Mediterranean Black-eye Bean Salad
Harnessing The Power of Beans and Greens!
This is one of my favorite recipes from my mum that made a regular appearance on our family dinner table growing up. This dish really delivers when it comes to flavor, nutrition and fiber. Classic Turkish flavors of lemon juice and olive oil make this dish simple, healthy and delicious. Nutritionally, the beans are packed with fiber and protein, as well as plenty of vitamins and minerals especially iron.
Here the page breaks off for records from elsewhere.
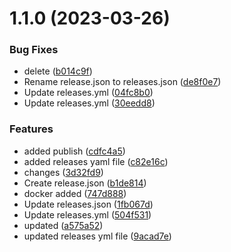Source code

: # 1.1.0 (2023-03-26)


### Bug Fixes

* delete ([b014c9f](https://github.com/manthanank/learn-javascript/commit/b014c9ff0a454f9447baf5669dce861bd32dc460))
* Rename release.json to releases.json ([de8f0e7](https://github.com/manthanank/learn-javascript/commit/de8f0e7b997b796dd39b9ff40d051ee150c246f5))
* Update releases.yml ([04fc8b0](https://github.com/manthanank/learn-javascript/commit/04fc8b03e14c59b4aa0c17e12fd03cdbb48fc7b5))
* Update releases.yml ([30eedd8](https://github.com/manthanank/learn-javascript/commit/30eedd8e69c7f6c8c932e037cf9de436754f4909))


### Features

* added publish ([cdfc4a5](https://github.com/manthanank/learn-javascript/commit/cdfc4a50ecfacf38d364972a87190f19f313e822))
* added releases yaml file ([c82e16c](https://github.com/manthanank/learn-javascript/commit/c82e16c5627a6862a374128714ce82c29215e892))
* changes ([3d32fd9](https://github.com/manthanank/learn-javascript/commit/3d32fd9db336b0996e2004116e37ca842790164c))
* Create release.json ([b1de814](https://github.com/manthanank/learn-javascript/commit/b1de814ada2bb37a46d523d367489ab0d9b2cd19))
* docker added ([747d888](https://github.com/manthanank/learn-javascript/commit/747d888cd8ffe7e0870c927791718edb922877ad))
* Update releases.json ([1fb067d](https://github.com/manthanank/learn-javascript/commit/1fb067d92524928a8b4d61ae9049e30365f14d39))
* Update releases.yml ([504f531](https://github.com/manthanank/learn-javascript/commit/504f5310e7b65bba71a67b9e6581d261945774c1))
* updated ([a575a52](https://github.com/manthanank/learn-javascript/commit/a575a52ce985912c0a3011488fa008e1b7f67d6f))
* updated releases yml file ([9acad7e](https://github.com/manthanank/learn-javascript/commit/9acad7eed09ddaeb726210b2fa90604f80693055))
Most importantly, you will receive a good dose of antioxidants from all the ingredients in this dish and you’ll make your gut bugs super happy 😊
(Mum – I hope I make you proud with this recipe (and I’ve not mucked it up 😉))
Serves 4-6.
Ingredients:
1 cup of dry black-eyed beans
1 bay leaf
1 bunch of fresh spinach or silver beet (chard) washed
1 Tablespoon of extra virgin olive oil
½ teaspoon sea salt
juice of ½ a lemon
Ground black pepper
1 tablespoon fresh parsley or mint chopped.
Feta or helim (aka haloumi) (optional)
Instructions:
Soak the black eye beans for a couple of hours if you have time. No worries if not, they are just a little less mushy if soaked a bit first. In a large pot cook the black-eyed peas in plenty of water (3-4 cups) with a bay leaf for about 30-35 minutes, until they are almost done, when you try one they should be soft with a just a bit of firmness to them still. Drain, give a quick rinse and set aside.
In a medium saucepan, steam the spinach or silver beet until wilted. Let cool.
Chop the greens and add to a salad bowl with the black eye peas, add olive oil, lemon and salt with chopped parsley/mint (if using) and give it a good mix. If the beans are breaking apart then mix gently, folding the ingredients together.
Serve warm or cold with an additional squeeze of lemon, fresh ground pepper and a sprinkle feta or grated helim (optional).
I usually serve as a side dish when we’re having dolma (stuffed vine leaves) or with any other meal that needs a boost of fiber.